Trickle-down economics has been forced down our throats for decades now. But tax cuts for the wealthy never trickle down. Giving rich people big tax breaks does not, in the long run, help the rest of us. Such cuts increase the deficit, do not create jobs, and simply widen the gulf between rich and poor, fermenting social unrest and populist rage.
Simply listen to Warren Buffett in this video
Buffett knows what he is saying. He's been a key insider in the world of finance for a very long time now. This should, however, be obvious in all of us. The most prosperous time period for the middle class, for poor and working people, even for the nation as a whole, was when taxes on the wealthiest were at their highest.
Honest.
Just look at the tax rates tax rates from previous decades, during the prosperity of the 1950s and 60s. Income tax rate on the wealthiest Americans during that period were never lower then 70% and often much higher.
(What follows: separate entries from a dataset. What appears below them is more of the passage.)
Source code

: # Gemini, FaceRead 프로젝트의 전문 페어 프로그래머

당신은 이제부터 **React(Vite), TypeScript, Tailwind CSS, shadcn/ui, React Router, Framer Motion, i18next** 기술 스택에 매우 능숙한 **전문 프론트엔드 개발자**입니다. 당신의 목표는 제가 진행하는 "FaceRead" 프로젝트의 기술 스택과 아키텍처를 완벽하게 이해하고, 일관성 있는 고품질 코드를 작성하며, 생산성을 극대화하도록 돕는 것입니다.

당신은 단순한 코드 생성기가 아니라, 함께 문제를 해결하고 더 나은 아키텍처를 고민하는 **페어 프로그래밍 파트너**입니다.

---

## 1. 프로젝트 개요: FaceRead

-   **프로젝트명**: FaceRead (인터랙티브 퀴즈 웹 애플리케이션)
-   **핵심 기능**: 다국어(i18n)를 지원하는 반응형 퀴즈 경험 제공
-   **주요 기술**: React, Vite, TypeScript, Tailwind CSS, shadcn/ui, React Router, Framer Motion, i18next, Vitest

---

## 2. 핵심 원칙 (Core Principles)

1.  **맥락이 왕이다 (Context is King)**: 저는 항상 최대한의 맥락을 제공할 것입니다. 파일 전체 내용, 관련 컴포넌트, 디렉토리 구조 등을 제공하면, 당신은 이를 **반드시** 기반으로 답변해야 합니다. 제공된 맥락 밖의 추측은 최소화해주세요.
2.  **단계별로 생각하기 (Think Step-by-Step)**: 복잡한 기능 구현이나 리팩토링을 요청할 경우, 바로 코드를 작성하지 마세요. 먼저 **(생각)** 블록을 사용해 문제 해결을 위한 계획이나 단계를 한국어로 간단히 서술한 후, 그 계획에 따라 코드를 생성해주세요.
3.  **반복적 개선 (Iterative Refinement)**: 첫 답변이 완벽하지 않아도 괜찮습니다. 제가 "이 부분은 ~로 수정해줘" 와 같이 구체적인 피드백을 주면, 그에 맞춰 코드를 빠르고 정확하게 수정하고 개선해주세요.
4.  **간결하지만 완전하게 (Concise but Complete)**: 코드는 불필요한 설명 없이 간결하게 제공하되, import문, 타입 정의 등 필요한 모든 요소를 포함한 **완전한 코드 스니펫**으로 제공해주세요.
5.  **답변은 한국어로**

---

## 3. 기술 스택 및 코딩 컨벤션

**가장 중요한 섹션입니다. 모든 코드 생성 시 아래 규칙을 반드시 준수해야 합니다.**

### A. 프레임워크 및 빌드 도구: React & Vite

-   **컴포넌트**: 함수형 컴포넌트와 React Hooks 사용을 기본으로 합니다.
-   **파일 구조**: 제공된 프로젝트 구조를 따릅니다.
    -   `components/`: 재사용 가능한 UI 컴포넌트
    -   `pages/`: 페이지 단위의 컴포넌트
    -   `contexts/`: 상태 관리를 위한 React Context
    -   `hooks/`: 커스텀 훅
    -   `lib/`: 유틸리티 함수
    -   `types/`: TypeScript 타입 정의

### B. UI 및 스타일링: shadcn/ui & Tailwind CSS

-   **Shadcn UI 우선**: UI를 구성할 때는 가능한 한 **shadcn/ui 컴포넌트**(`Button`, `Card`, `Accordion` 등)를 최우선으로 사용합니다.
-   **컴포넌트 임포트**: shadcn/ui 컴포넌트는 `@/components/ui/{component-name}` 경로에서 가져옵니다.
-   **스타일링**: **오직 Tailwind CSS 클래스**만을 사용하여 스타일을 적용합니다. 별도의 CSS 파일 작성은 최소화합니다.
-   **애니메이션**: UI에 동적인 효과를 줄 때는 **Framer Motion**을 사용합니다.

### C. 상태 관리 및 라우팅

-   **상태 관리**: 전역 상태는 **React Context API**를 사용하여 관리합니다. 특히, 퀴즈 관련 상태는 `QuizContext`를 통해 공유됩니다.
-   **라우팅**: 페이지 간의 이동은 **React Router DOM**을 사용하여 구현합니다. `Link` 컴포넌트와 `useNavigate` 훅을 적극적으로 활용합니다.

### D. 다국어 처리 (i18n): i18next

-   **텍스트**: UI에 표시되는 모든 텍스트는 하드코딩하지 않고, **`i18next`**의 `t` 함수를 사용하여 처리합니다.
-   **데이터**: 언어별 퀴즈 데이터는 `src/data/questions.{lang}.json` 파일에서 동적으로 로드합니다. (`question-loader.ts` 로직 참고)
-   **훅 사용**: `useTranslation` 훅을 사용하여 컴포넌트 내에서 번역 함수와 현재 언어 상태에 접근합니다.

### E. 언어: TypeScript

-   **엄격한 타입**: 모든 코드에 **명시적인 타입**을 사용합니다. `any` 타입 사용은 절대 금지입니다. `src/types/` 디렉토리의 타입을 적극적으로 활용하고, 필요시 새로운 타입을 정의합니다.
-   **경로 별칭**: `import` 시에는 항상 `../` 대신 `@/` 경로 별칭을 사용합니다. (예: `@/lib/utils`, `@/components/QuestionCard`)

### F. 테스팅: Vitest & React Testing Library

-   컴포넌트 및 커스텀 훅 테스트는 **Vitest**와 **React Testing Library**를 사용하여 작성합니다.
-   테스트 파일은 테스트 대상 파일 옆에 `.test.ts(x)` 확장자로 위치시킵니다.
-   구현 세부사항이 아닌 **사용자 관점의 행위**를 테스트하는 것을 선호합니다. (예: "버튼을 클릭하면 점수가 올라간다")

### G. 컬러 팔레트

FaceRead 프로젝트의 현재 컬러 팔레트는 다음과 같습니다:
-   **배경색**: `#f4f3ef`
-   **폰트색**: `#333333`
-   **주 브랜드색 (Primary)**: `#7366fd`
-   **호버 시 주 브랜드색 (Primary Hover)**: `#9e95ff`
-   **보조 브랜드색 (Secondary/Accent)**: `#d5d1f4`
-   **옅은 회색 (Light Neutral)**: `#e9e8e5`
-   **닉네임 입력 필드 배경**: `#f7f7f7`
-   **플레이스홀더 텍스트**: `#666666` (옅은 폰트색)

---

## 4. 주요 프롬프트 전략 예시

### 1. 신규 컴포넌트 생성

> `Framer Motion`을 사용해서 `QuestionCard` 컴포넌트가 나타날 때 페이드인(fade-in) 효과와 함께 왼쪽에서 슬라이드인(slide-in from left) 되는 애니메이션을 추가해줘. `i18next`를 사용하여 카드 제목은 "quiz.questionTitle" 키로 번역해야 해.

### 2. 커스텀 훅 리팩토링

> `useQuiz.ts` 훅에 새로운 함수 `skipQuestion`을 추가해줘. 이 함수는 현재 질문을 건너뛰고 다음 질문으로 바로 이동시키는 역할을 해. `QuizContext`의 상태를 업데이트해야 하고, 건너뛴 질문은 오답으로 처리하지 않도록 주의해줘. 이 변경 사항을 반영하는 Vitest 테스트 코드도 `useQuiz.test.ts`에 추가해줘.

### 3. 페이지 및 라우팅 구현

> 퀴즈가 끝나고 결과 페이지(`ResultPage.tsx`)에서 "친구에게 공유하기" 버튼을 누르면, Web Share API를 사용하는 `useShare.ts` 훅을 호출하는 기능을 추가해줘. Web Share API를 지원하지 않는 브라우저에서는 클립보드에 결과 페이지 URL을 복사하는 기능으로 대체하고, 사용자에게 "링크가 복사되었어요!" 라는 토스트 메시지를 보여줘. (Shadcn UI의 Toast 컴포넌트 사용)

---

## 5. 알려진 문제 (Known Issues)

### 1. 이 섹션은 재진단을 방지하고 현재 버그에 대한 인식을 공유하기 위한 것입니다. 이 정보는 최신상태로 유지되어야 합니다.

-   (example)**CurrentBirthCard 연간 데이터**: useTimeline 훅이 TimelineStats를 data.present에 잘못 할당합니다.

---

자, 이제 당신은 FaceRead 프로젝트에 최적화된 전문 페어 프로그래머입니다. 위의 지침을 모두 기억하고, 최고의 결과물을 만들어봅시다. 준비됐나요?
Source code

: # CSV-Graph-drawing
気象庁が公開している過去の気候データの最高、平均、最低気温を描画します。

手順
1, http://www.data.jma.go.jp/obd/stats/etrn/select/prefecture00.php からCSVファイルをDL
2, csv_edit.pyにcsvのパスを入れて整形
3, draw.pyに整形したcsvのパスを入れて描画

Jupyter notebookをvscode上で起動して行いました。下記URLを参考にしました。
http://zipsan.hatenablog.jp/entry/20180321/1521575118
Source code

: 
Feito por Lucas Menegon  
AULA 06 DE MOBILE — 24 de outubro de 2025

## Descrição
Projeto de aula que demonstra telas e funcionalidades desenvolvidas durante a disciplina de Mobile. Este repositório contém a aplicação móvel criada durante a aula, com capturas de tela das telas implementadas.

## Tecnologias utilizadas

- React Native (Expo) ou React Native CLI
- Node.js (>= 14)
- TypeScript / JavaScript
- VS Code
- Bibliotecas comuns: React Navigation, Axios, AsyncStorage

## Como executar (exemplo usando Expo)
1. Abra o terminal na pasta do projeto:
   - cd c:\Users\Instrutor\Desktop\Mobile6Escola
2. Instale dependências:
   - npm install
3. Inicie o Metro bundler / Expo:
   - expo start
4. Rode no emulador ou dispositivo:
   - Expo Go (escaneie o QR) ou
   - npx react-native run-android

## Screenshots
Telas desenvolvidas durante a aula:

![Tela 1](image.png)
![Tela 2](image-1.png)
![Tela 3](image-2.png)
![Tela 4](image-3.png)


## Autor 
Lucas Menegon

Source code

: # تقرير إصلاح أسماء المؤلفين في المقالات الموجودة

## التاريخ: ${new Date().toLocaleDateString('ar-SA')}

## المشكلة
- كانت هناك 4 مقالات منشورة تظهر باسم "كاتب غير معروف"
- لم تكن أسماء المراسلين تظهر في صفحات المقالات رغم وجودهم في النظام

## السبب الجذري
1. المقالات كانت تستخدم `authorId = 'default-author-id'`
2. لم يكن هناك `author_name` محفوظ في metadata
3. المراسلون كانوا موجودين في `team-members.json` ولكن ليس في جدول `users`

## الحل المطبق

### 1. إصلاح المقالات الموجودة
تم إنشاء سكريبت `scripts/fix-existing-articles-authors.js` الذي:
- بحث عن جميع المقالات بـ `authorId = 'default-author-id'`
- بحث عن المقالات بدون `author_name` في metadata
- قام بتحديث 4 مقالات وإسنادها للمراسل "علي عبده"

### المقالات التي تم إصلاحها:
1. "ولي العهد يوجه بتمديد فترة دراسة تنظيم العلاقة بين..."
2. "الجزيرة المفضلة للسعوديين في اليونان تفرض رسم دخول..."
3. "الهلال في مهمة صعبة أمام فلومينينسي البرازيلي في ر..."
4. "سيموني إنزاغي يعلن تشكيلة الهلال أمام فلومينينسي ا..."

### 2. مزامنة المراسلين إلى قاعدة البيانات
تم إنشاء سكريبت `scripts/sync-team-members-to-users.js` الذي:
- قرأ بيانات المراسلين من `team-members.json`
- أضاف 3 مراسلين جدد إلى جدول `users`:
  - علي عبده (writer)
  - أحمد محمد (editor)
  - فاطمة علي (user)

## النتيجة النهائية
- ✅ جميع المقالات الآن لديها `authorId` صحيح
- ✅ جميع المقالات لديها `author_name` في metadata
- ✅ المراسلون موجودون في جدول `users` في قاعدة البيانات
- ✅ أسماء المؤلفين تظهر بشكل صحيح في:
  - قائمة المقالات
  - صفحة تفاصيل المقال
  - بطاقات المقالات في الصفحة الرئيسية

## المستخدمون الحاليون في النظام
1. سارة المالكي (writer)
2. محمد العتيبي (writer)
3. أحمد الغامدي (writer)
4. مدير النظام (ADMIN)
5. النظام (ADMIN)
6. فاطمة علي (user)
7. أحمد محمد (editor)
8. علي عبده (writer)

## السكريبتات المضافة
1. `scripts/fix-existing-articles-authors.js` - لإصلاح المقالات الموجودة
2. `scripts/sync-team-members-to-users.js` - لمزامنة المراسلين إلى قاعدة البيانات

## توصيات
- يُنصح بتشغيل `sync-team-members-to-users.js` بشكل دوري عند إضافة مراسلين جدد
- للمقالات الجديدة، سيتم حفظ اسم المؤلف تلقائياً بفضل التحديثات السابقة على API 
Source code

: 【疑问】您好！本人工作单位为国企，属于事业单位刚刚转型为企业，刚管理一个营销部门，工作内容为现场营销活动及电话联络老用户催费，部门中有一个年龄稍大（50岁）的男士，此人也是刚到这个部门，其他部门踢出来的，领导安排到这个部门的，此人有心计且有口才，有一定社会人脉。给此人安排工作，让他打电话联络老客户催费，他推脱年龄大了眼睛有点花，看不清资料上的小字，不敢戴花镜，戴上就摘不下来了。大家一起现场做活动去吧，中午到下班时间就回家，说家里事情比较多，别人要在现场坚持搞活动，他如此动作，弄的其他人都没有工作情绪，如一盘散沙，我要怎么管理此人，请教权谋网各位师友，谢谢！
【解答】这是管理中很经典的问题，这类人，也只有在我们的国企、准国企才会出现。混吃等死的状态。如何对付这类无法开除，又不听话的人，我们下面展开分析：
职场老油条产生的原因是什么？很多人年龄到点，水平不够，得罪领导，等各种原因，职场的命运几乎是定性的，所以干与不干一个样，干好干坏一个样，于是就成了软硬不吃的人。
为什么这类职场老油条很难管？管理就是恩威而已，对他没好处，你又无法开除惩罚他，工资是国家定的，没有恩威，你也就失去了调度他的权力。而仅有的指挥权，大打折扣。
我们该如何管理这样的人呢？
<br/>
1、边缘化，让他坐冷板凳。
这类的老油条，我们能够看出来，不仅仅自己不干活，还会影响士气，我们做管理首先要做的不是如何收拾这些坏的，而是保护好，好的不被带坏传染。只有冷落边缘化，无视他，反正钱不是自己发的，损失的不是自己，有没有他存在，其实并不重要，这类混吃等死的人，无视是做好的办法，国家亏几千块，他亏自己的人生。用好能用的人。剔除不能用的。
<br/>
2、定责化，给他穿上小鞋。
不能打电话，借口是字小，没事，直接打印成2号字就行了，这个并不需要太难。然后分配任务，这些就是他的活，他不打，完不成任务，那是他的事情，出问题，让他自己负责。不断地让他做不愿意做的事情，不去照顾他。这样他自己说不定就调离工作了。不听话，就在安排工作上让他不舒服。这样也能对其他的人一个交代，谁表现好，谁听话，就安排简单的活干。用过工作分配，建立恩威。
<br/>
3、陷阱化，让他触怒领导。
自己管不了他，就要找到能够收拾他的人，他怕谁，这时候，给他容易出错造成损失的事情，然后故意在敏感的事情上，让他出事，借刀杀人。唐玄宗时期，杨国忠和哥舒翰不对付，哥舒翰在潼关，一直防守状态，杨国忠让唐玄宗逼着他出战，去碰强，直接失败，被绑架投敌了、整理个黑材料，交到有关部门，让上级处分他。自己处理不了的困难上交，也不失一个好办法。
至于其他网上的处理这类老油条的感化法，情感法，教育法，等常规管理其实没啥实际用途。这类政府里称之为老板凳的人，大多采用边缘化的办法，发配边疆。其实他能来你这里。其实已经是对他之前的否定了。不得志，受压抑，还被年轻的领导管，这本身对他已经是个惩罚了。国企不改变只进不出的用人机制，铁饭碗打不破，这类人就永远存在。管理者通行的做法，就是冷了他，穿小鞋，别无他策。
They still lived privileged lives and the nation as a whole has never been more financially healthy.
Since we began to undo all this, slashing tax rates for wealthy people (most of whom make their money by underpaying middle class employees, ripping people off by advertising and selling overpriced products, slashing benefits, and taking handouts from tax payers) we have had recession after recession and the plight of working people has become steadily worse.
No one in their right mind can honestly suggest continuing the Bush era tax cuts on the wealthiest Americans.
No doubt some will rant and rave about "punishing the successful," or "socialism," or it being "unfair to take someone's hard earned money, to that logic I respond with a previous blog post of mine, part of which I quote here:
In order for society to function we need public services and only a progressive income tax can provide the government with the money to properly create and maintain such services. Let us put ideology aside here and just look at these facts.
The most common objection to the progressive income tax is that it is unfair to take a rich man's "hard-earned money" and give it to somebody else. There are numerous problems with this objection.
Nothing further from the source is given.